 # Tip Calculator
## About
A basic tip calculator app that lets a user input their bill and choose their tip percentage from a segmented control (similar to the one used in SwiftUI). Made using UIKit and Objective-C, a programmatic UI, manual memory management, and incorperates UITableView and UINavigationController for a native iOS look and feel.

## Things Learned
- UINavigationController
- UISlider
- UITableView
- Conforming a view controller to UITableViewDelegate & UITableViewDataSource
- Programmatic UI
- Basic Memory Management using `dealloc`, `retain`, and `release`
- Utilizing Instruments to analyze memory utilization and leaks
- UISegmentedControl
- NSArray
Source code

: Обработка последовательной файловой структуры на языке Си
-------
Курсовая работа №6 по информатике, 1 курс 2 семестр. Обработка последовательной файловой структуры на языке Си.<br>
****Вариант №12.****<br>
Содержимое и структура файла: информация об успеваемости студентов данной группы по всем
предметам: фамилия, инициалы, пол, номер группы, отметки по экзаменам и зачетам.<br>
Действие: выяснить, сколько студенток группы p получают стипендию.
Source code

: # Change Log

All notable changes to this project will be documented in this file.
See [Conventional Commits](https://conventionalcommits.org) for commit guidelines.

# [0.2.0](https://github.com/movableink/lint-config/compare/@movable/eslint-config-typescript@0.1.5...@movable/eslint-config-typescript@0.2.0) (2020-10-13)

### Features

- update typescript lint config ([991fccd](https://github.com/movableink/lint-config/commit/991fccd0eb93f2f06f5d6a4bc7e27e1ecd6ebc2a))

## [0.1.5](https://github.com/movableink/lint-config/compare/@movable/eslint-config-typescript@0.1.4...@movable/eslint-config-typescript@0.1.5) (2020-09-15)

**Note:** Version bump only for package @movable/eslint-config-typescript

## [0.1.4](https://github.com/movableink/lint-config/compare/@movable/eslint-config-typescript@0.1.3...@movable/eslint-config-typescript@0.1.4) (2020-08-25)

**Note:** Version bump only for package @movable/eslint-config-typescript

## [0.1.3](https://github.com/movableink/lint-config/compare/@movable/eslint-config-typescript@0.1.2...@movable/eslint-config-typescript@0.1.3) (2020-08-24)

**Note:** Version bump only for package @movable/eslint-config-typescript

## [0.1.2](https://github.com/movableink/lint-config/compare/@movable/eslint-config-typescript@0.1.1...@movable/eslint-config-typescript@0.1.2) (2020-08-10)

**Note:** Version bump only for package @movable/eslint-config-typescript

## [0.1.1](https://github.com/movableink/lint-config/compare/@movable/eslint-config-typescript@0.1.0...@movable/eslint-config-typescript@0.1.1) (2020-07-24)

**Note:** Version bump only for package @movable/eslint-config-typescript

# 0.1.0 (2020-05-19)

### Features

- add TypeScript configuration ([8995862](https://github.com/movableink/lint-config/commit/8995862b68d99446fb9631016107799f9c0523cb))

·····

• [Task objective] Copy the whole listing down exactly.

• [Exercise output]
 # Tip Calculator
## About
A basic tip calculator app that lets a user input their bill and choose their tip percentage from a segmented control (similar to the one used in SwiftUI). Made using UIKit and Objective-C, a programmatic UI, manual memory management, and incorperates UITableView and UINavigationController for a native iOS look and feel.

## Things Learned
- UINavigationController
- UISlider
- UITableView
- Conforming a view controller to UITableViewDelegate & UITableViewDataSource
- Programmatic UI
- Basic Memory Management using `dealloc`, `retain`, and `release`
- Utilizing Instruments to analyze memory utilization and leaks
- UISegmentedControl
- NSArray
Source code

: Обработка последовательной файловой структуры на языке Си
-------
Курсовая работа №6 по информатике, 1 курс 2 семестр. Обработка последовательной файловой структуры на языке Си.<br>
****Вариант №12.****<br>
Содержимое и структура файла: информация об успеваемости студентов данной группы по всем
предметам: фамилия, инициалы, пол, номер группы, отметки по экзаменам и зачетам.<br>
Действие: выяснить, сколько студенток группы p получают стипендию.
Source code

: # Change Log

All notable changes to this project will be documented in this file.
See [Conventional Commits](https://conventionalcommits.org) for commit guidelines.

# [0.2.0](https://github.com/movableink/lint-config/compare/@movable/eslint-config-typescript@0.1.5...@movable/eslint-config-typescript@0.2.0) (2020-10-13)

### Features

- update typescript lint config ([991fccd](https://github.com/movableink/lint-config/commit/991fccd0eb93f2f06f5d6a4bc7e27e1ecd6ebc2a))

## [0.1.5](https://github.com/movableink/lint-config/compare/@movable/eslint-config-typescript@0.1.4...@movable/eslint-config-typescript@0.1.5) (2020-09-15)

**Note:** Version bump only for package @movable/eslint-config-typescript

## [0.1.4](https://github.com/movableink/lint-config/compare/@movable/eslint-config-typescript@0.1.3...@movable/eslint-config-typescript@0.1.4) (2020-08-25)

**Note:** Version bump only for package @movable/eslint-config-typescript

## [0.1.3](https://github.com/movableink/lint-config/compare/@movable/eslint-config-typescript@0.1.2...@movable/eslint-config-typescript@0.1.3) (2020-08-24)

**Note:** Version bump only for package @movable/eslint-config-typescript

## [0.1.2](https://github.com/movableink/lint-config/compare/@movable/eslint-config-typescript@0.1.1...@movable/eslint-config-typescript@0.1.2) (2020-08-10)

**Note:** Version bump only for package @movable/eslint-config-typescript

## [0.1.1](https://github.com/movableink/lint-config/compare/@movable/eslint-config-typescript@0.1.0...@movable/eslint-config-typescript@0.1.1) (2020-07-24)

**Note:** Version bump only for package @movable/eslint-config-typescript

# 0.1.0 (2020-05-19)

### Features

- add TypeScript configuration ([8995862](https://github.com/movableink/lint-config/commit/8995862b68d99446fb9631016107799f9c0523cb))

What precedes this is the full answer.